Thursday, October 11, 2007

Readings: Charles Babbage, "On The Economy of Machinery and Manufactures" London 1835

I have previously stated that steam, water and steam power are specific characteristics of the MachinaKafe that I would like to further explore in the Studio Dedale. One key source I have turned to at the beginning of my research are the works of Charles Babbage. Babbage was a 19th century English Engineer.

"[...] we shall notice, in the art of making even the most insignificant of them,
processes calculated to excite our admiration by their symplicity
or to rivet our attention by their unlooked-for results."
(On The Economy of Machinery and Manufactures p.3)

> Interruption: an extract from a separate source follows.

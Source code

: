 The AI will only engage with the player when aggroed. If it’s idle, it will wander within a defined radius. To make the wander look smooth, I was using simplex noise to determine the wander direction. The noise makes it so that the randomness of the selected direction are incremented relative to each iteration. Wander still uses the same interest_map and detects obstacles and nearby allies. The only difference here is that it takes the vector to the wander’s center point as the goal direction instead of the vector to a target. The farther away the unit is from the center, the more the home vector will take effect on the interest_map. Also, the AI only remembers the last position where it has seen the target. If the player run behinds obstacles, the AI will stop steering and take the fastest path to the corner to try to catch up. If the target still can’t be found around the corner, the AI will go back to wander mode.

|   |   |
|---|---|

So begins Charles Babbage's essay, stop.

So begins my reading of Charles Babbage's essay on the manufacturing processes of 19th England, its impact of the distribution of labour between men and the consequent restructuring society's daily lives.

"The three principle advantages derived from mechanical and
manufacturing processes seem to arise principally from three sources:
-The addition which they make to human power.
- The economy they produce of human time.
- The converion of substances apparently common and worthless
into valuable products."
(On The Economy of Machinery and Manufactures p.6)

What are the consequences of such restructuring of people's capacity when the men who make transform into the men who delegate? What is this economic framing of time? What happens to men when time is mechanized? What are the effects of the three eight hour shift days (eight hours sleep? eight hours work? eight hours leisure?)? What is leisure time versus work or mechanized time?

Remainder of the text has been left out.